Attorney, Agent or Firm
Foreign Patent References
International ClassE01B 9/38
The invention relates to an apparatus for adjusting a rail on a rail substructure, comprising a support plate which supports the rail and is held on the rail substructure by means of bolts that are arranged on both sides of the rail, and two rotatable adjusting units which are each associated with one of the bolts for adjusting the support plate relative to the bolts.
When a railroad track is installed, the rails must be adjusted precisely in both, lateral direction and in height, in order to permit a motion of the rail car as uniform as possible. Conventionally, the support plate which supports the rail is fixed by at least two bolts that are anchored in the rail ties. In a known adjusting apparatus, the adjusting units for the lateral adjustment of the rail are formed by eccentrics which are each arranged on one of the bolts, so that the base plate and hence the rail can be adjusted in lateral direction by rotating both eccentrics simultaneously. The height adjustment has typically been achieved by inserting leveling plates of an appropriate thickness between the rail base and the support plate. The rail base is held by elastic clamps which are biased against the rail base either by means of said bolts or by means of separate nuts or bolts. Then the resiliency of the clamps permits to absorb any possible height differences between the rail base and the support plate.
When the rails are adjusted, at first, the lateral and vertical deviations between the target position and the actual position of the rail are measured by means of a measuring car traveling on the rail track, and, then, a corresponding lateral adjustment or height adjustment is performed on the basis of the measurement results.
SUMMARY OF THE INVENTION
It is an object of the invention to simplify these adjusting operations.
According to the invention, this object is achieved by the feature that the adjusting units are coupled by a gear mechanism so as to be adjusted synchronously. The gear mechanism transmits the rotary movement of one adjusting unit, e.g. an eccentric, to the other adjusting unit which is disposed on the opposite side of the rail. Thus, the two adjusting units are positively coupled, so that both adjusting units are adjusted synchronously when a torque is exerted on one of the adjusting units. When the adjusting units are formed by eccentrics, for example, it is no longer necessary to rotate both eccentrics synchronously in order to avoid a mutual locking of the excentrics. Thus, the adjusting operation is greatly facilitated. In particular, it is possible that one of the adjusting units is rotated by means of an appropriate tool about a predefined angle which corresponds to the measured deviation between the target position and the actual position, so that the rail is precisely adjusted to the target position.
Advantageous embodiments and further developments of the invention are indicated in the dependent claims.

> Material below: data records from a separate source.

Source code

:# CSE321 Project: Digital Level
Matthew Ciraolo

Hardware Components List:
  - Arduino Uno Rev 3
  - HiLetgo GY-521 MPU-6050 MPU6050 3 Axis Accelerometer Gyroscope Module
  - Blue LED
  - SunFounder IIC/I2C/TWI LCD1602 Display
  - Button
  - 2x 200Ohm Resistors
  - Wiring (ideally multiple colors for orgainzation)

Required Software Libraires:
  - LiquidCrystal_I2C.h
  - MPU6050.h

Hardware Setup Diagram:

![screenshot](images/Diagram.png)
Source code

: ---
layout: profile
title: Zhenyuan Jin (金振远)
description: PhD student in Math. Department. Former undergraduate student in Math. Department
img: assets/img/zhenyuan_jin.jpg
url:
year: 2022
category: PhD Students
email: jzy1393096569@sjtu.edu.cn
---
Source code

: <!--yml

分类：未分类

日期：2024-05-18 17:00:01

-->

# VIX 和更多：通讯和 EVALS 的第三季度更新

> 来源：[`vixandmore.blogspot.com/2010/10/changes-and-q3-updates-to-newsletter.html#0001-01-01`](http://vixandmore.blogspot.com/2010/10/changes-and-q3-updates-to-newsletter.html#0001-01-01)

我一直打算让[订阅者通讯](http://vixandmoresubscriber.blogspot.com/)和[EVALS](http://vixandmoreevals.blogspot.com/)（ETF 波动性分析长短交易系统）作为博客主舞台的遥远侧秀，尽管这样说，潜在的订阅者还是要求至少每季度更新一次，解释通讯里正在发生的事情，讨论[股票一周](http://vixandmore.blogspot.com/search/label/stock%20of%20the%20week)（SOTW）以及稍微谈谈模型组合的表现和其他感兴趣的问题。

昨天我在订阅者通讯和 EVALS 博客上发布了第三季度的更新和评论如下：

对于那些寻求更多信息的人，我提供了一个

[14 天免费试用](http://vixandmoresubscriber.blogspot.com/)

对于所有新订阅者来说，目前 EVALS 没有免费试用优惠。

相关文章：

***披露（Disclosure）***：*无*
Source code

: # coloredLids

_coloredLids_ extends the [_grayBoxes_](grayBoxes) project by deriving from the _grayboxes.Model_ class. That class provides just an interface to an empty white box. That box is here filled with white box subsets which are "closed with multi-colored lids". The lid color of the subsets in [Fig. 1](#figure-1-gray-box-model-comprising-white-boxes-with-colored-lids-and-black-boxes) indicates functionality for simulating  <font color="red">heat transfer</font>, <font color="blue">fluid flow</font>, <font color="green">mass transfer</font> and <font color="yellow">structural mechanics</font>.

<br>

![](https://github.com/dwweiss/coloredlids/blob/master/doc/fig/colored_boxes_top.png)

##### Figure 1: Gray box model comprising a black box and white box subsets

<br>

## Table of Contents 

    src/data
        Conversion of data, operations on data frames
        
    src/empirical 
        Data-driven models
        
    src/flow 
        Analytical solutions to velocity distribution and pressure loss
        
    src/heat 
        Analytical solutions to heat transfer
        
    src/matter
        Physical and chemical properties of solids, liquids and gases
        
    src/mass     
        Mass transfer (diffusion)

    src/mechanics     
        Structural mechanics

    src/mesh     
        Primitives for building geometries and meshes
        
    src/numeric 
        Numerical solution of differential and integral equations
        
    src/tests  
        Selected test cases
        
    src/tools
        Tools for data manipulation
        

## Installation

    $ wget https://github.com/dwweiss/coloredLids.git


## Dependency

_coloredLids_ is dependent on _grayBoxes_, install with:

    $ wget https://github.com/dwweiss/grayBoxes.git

The invention is not limited to a lateral adjustment of the rail, but can also be applied for a height adjustment of the rail. In this case, the adjusting units are each formed by two sleeves which are arranged on one of the bolts and are in thread-engagement with one another. When the sleeves that are positively coupled with one another by the gear mechanism are rotated synchronously by a certain angle, the result is a height adjustment of the support plate in proportion to the said angle and the thread pitch. The positive coupling assures that the support plate retains its horizontal position. The height adjustment is performed in a non-tensioned state of the bolts. Since the threaded sleeves are arranged directly on the bolts, they can stably bear the tension moments of the bolts when the latter are tensioned later on. Thus, a bending strain on the support plate is avoided.
In a preferred embodiment, the gear mechanism comprises an intermediate gear which is arranged between the two adjusting units and meshes with toothed rings formed on the rotatable adjusting units. When the apparatus is configured for height adjustment, the intermediate gear is preferably formed on another threaded sleeve which is in thread-engagement with a base sleeve that is non-rotatably arranged just underneath the rail. In this case, the weight of the rail and the rail car traveling thereon can easily be supported by three pairs of threaded sleeves. The central pair of threaded sleeves may have a larger diameter, so that it has a larger support capacity. The intermediate gear may have a larger number of teeth than the toothed rings on the two other threaded sleeves. Then, however, in order to achieve a uniform stroke of all three threaded sleeves, the thread pitch of the central pair of sleeves must have the same proportion relative to the thread pitch of the outer pairs of sleeves as the numbers of teeth.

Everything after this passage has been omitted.